While some of these tasks may be more useful than others (how often will you change the server name?), for the administrator that may not always be at his or her desk, the Insight app gives a nice way to keep an eye on things without being tied to a browser.
It is not our intention to cover every possible task the Insight app covers nor are we going to show every screen in the app but the ones displayed here should give you a good idea of what this app can do.
But, there is one more thing that needs to be mentioned.
If you have the latest ReadyNAS 526X (read our review here) or ReadyNAS 626X, you know that it had a small, low power Bluetooth Dongle packed in the box. Using the dongle and the Insight app, an administrator now has an alternate path into the server in the event the regular Ethernet connection has failed or is otherwise unavailable.
When we first tried out the Insight app it was a very early beta version. Admittedly, Netgear still had some work to do in proving instructions on how the Bluetooth pairing worked on an iOS device. In very short order they released another version, which is the current public beta (and available on the Community site here), which addressed both the documentation and performance issues on the Bluetooth pairing.
While we struggled to get the Bluetooth pairing to work on our iPhone initially, the process on the current beta version was quick and easy.
Insight App Bluetooth Pairing
To start the pairing process you need to ensure that your iOS device is in Discovery mode. You then need to plug the Bluetooth dongle into any of the USB ports on the ReadyNAS and a dialog box should pop up on your iPhone or iPad asking you to enter the pairing code that is now displayed on the ReadyNAS panel.
We entered the code displayed and within a few seconds the pairing was completed.
It’s unfortunate that you must be on your local network in order to connect to the server. That does restrict administrators who might otherwise be able to manage an issue remotely.
That seems to be an area that Netgear still hasn’t tackled as the same is true for all the administrator function. Even using the full browser based ReadyCloud service, admin functions are restricted to when you are on the local network only.
That said, our ReadyNAS units have required minimal, if any maintenance or attention. Once we set them up, they really have taken care of themselves. There will always be times when you may need to add new Shares and/or Users, but aside from that, they seem to just work. We don’t think we are an exception. We have seen similar comments on the Netgear Community site and received similar feedback from other Apple Tech Talk readers who own a ReadyNAS.

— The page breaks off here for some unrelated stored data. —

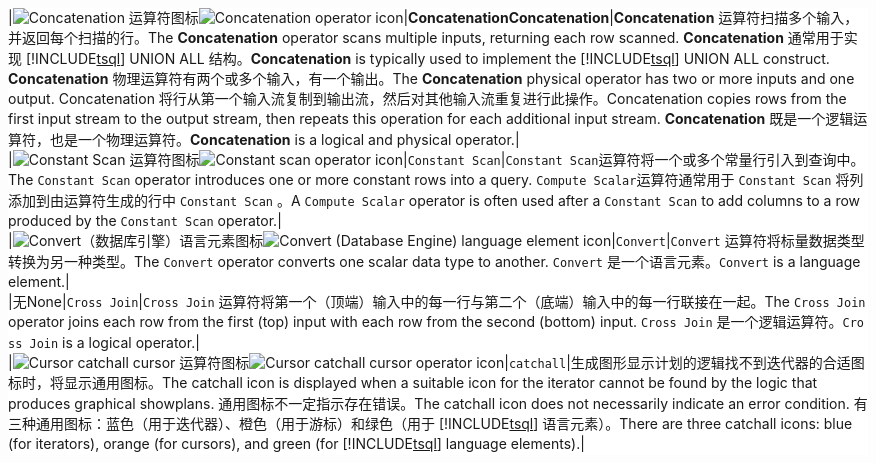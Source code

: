|<span data-ttu-id="0a3be-268">![Concatenation 运算符图标](../../2014/database-engine/media/concatenation-32x.gif "Concatenation 运算符图标")</span><span class="sxs-lookup"><span data-stu-id="0a3be-268">![Concatenation operator icon](../../2014/database-engine/media/concatenation-32x.gif "Concatenation operator icon")</span></span>|<span data-ttu-id="0a3be-269">**Concatenation**</span><span class="sxs-lookup"><span data-stu-id="0a3be-269">**Concatenation**</span></span>|<span data-ttu-id="0a3be-270">**Concatenation** 运算符扫描多个输入，并返回每个扫描的行。</span><span class="sxs-lookup"><span data-stu-id="0a3be-270">The **Concatenation** operator scans multiple inputs, returning each row scanned.</span></span> <span data-ttu-id="0a3be-271">**Concatenation** 通常用于实现 [!INCLUDE[tsql](../includes/tsql-md.md)] UNION ALL 结构。</span><span class="sxs-lookup"><span data-stu-id="0a3be-271">**Concatenation** is typically used to implement the [!INCLUDE[tsql](../includes/tsql-md.md)] UNION ALL construct.</span></span> <span data-ttu-id="0a3be-272">**Concatenation** 物理运算符有两个或多个输入，有一个输出。</span><span class="sxs-lookup"><span data-stu-id="0a3be-272">The **Concatenation** physical operator has two or more inputs and one output.</span></span> <span data-ttu-id="0a3be-273">Concatenation 将行从第一个输入流复制到输出流，然后对其他输入流重复进行此操作。</span><span class="sxs-lookup"><span data-stu-id="0a3be-273">Concatenation copies rows from the first input stream to the output stream, then repeats this operation for each additional input stream.</span></span> <span data-ttu-id="0a3be-274">**Concatenation** 既是一个逻辑运算符，也是一个物理运算符。</span><span class="sxs-lookup"><span data-stu-id="0a3be-274">**Concatenation** is a logical and physical operator.</span></span>|  
|<span data-ttu-id="0a3be-275">![Constant Scan 运算符图标](../../2014/database-engine/media/constant-scan-32x.gif "Constant Scan 运算符图标")</span><span class="sxs-lookup"><span data-stu-id="0a3be-275">![Constant scan operator icon](../../2014/database-engine/media/constant-scan-32x.gif "Constant scan operator icon")</span></span>|`Constant Scan`|<span data-ttu-id="0a3be-276">`Constant Scan`运算符将一个或多个常量行引入到查询中。</span><span class="sxs-lookup"><span data-stu-id="0a3be-276">The `Constant Scan` operator introduces one or more constant rows into a query.</span></span> <span data-ttu-id="0a3be-277">`Compute Scalar`运算符通常用于 `Constant Scan` 将列添加到由运算符生成的行中 `Constant Scan` 。</span><span class="sxs-lookup"><span data-stu-id="0a3be-277">A `Compute Scalar` operator is often used after a `Constant Scan` to add columns to a row produced by the `Constant Scan` operator.</span></span>|  
|<span data-ttu-id="0a3be-278">![Convert（数据库引擎）语言元素图标](../../2014/database-engine/media/convert-32x.gif "Convert（数据库引擎）语言元素图标")</span><span class="sxs-lookup"><span data-stu-id="0a3be-278">![Convert (Database Engine) language element icon](../../2014/database-engine/media/convert-32x.gif "Convert (Database Engine) language element icon")</span></span>|`Convert`|<span data-ttu-id="0a3be-279">`Convert` 运算符将标量数据类型转换为另一种类型。</span><span class="sxs-lookup"><span data-stu-id="0a3be-279">The `Convert` operator converts one scalar data type to another.</span></span> <span data-ttu-id="0a3be-280">`Convert` 是一个语言元素。</span><span class="sxs-lookup"><span data-stu-id="0a3be-280">`Convert` is a language element.</span></span>|  
|<span data-ttu-id="0a3be-281">无</span><span class="sxs-lookup"><span data-stu-id="0a3be-281">None</span></span>|`Cross Join`|<span data-ttu-id="0a3be-282">`Cross Join` 运算符将第一个（顶端）输入中的每一行与第二个（底端）输入中的每一行联接在一起。</span><span class="sxs-lookup"><span data-stu-id="0a3be-282">The `Cross Join` operator joins each row from the first (top) input with each row from the second (bottom) input.</span></span> <span data-ttu-id="0a3be-283">`Cross Join` 是一个逻辑运算符。</span><span class="sxs-lookup"><span data-stu-id="0a3be-283">`Cross Join` is a logical operator.</span></span>|  
|<span data-ttu-id="0a3be-284">![Cursor catchall cursor 运算符图标](../../2014/database-engine/media/cursor-catch-all.gif "Cursor catchall cursor 运算符图标")</span><span class="sxs-lookup"><span data-stu-id="0a3be-284">![Cursor catchall cursor operator icon](../../2014/database-engine/media/cursor-catch-all.gif "Cursor catchall cursor operator icon")</span></span>|`catchall`|<span data-ttu-id="0a3be-285">生成图形显示计划的逻辑找不到迭代器的合适图标时，将显示通用图标。</span><span class="sxs-lookup"><span data-stu-id="0a3be-285">The catchall icon is displayed when a suitable icon for the iterator cannot be found by the logic that produces graphical showplans.</span></span> <span data-ttu-id="0a3be-286">通用图标不一定指示存在错误。</span><span class="sxs-lookup"><span data-stu-id="0a3be-286">The catchall icon does not necessarily indicate an error condition.</span></span> <span data-ttu-id="0a3be-287">有三种通用图标：蓝色（用于迭代器）、橙色（用于游标）和绿色（用于 [!INCLUDE[tsql](../includes/tsql-md.md)] 语言元素）。</span><span class="sxs-lookup"><span data-stu-id="0a3be-287">There are three catchall icons: blue (for iterators), orange (for cursors), and green (for [!INCLUDE[tsql](../includes/tsql-md.md)] language elements).</span></span>|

Even in its current state, we found the Insight app to be well designed and easy to use. There are still a few rough edges on the Insight app and we have provided some feedback as a result of our testing. Netgear has never been satisfied with the status quo and will certainly still make adjustments to the Insight app before and after its official release. We also expect that more models of ReadyNAS servers will support the Bluetooth connectivity as they are refreshed and updated.
The Bottom Line
There is no question that Netgear is committed to the ReadyNAS product line. As a company, Netgear continuously innovates and ReadyNAS is no exception. They tend to release a software update to the ReadyNAS line on a quarterly basis and those updates always seem to include exciting new features in addition to the usual fixes and enhancements. In fact, OS 6.6.1 is already in Beta testing. We can also expect new and exciting product releases in the not too distant future.